From In Praise of the Unfinished, translated from the Polish, published by Knopf. Published in "Absence, Opera, Beans, Dreams", a selection of verse from new collections from The Washington Post Book World's poetry issue the week of April 20th.

Adam had his final orchestra concert of the year this evening, so I had to get done on Wednesday the chores I didn't manage on Tuesday because my in-laws were coming for dinner. So I folded laundry while watching the first episodes of The Practice that William Shatner was on -- I never watched that show during its eight-year run, and it's so much fun to watch Alan fall in love with Denny that I don't know if I want to watch Alan before Denny, though I'm tempted just to get Alan's backstory (he shoots at targets and calls them "mother"?!). Paul brought home pizza for dinner, so we had that with his parents and looked at some family photos.

The concert was held at my high school in the refurbished auditorium -- apparently a pitch the keep the middle school's award-winning eighth grade orchestra students together in the school next fall. It was a terrific program; Adam's group, the intermediate orchestra, played a Korean folk tune, "Canyon Sunset," Brubaker's "El Toro", a Celtic fiddle arrangement, and the final movement of Beethoven's Fifth Symphony. The advanced orchestra (which has won lots of state and national awards) played Frescobaldi's "Toccata," Hofeldt's "The Gift," Brahms' "Hungarian Dance," "Colors of the Wind" from Pocahontas, the theme from The Godfather, and, as an encore, "Stand By Me."

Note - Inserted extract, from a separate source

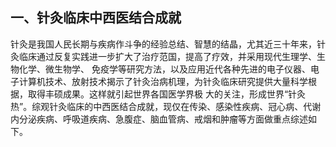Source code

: ## 一、针灸临床中西医结合成就

  针灸是我国人民长期与疾病作斗争的经验总结、智慧的结晶，尤其近三十年来，针灸临床通过反复实践进一步扩大了治疗范国，提高了疗效，并采用现代生理学、生物化学、微生物学、  免疫学等研究方法，以及应用近代各种先进的电子仪器、电子计算机技术、放射技术揭示了针灸治病机理，为针灸临床研究提供大量科学根据，取得丰硕成果。这样就引起世界各国医学界极 大的关注，形成世界“针灸热”。综观针灸临床的中西医结合成就，现仅在传染、感染性疾病、冠心病、代谢内分泌疾病、呼吸道疾病、急腹症、脑血管病、戒烟和肿瘤等方面做重点综述如下。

The middle school music teacher conducts the intermediate orchestra.

The cellos, violas and second violins play together.

The advanced orchestra stands for bows and to present the music teacher with a scrapbook of their festival visits.

Remember how my kids' elementary school was being torn down? Now it's being rebuilt.

I'd hate to live any closer to the construction site -- we already get a lot of the dust -- but it's neat to see the structure's beams go up.

Here are three residents who couldn't care about the concerts or the school rebuilding.

In general, the violin only interests them if they can chew on the bow, which they are not allowed to do, and outside noises are only worth checking out if they might be a squirrel, chipmunk, mouse, moth or fellow cat.

As if we needed another reason not to mourn Elliot Spitzer, New York Governor David A. Paterson is telling New York agencies to recognize same-sex marriages performed in other jurisdictions. I am a tiny bit nervous that the anti-gay-marriage coalitions could get something on the ballot by November and bring out the conservative crowds who otherwise wouldn't bother to turn out to vote for McCain -- someone please tell me that that is not possible in New York or California at this late date!